The Missing Parts of the Inactive Ingredient Database (IID)

If You Are Relying on FDA’s IID Alone to Validate Excipient Safety, Read This First


Yesterday, FDA released draft guidance on the use of the Inactive Ingredient Database (IID) in drug development. The guidance is one step FDA is taking to address feedback from the generics industry that IID enhancements are needed to help sponsors make the right formulation decisions.

What is the IID?

The IID is an FDA database of drug product components extracted from approved drug product formulations. This database lists the maximum quantity of excipients (inactive substances generally used as a carrier of the API) per unit dose.

Why is it wrong to assume all excipients listed in IID are safe?

Safety of an active pharmaceutical ingredient (API) or excipient is a function of the exposure: the amount, duration and tissue to which the material is exposed. The IID does not contain the maximum daily exposure, maximum daily intake, or specify which product(s) the data come from. This information, with the exception of sterile injectable and some liquids and creams, is generally considered proprietary to the sponsor.

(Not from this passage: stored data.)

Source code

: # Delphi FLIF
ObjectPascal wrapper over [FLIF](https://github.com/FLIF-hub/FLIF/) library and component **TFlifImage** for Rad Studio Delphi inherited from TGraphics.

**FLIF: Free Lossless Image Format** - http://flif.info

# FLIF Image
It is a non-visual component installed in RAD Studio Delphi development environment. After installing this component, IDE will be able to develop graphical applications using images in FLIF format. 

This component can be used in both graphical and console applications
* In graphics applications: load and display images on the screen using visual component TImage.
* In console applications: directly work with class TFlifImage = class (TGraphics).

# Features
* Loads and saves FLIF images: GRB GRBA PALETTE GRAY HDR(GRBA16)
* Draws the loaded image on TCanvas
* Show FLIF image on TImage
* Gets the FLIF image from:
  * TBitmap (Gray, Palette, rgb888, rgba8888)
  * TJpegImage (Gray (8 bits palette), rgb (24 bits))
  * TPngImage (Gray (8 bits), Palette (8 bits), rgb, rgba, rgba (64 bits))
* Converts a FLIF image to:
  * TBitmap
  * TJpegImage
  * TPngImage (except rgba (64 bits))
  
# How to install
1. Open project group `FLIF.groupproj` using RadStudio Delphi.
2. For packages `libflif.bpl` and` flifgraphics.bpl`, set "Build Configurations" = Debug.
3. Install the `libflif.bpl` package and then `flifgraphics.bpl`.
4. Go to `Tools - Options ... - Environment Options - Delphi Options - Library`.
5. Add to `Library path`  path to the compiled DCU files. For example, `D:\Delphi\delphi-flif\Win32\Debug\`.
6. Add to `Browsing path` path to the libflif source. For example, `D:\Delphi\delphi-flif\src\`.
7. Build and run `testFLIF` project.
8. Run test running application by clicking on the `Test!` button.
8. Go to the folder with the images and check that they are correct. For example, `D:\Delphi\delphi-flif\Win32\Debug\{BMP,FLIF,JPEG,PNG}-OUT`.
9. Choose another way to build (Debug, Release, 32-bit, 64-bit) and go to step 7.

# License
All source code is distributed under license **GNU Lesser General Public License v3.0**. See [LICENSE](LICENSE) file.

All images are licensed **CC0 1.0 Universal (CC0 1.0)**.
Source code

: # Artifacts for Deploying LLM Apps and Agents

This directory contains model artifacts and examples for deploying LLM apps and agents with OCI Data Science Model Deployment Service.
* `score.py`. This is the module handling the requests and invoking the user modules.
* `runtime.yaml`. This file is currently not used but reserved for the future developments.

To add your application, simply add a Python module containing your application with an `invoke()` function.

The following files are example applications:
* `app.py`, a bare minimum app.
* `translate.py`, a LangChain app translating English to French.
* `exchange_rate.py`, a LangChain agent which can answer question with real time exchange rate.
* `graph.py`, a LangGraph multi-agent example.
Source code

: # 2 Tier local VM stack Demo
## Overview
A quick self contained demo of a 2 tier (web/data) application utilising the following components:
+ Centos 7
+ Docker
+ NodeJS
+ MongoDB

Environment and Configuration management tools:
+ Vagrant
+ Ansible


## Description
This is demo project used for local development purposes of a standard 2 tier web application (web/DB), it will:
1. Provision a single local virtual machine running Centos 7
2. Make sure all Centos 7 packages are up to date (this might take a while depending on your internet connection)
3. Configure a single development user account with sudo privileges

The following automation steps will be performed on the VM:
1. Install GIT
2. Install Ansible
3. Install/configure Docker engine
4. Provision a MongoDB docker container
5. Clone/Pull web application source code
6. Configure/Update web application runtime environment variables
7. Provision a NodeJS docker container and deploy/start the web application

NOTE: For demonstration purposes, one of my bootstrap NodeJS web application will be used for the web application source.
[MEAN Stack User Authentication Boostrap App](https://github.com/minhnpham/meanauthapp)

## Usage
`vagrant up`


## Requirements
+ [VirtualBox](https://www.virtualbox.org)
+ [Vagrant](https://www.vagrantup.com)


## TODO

Without this data, a toxicology review is needed for every excipient in a proposed product to bridge the gaps and connect excipient quantities to formulations.

What studies are needed to test safety?

If the excipients in the new drug product are listed in the IID for the given route of exposure, and the amounts in the new drug product are at or below IID maximum potency levels, additional nonclinical qualification of the excipients is typically not required.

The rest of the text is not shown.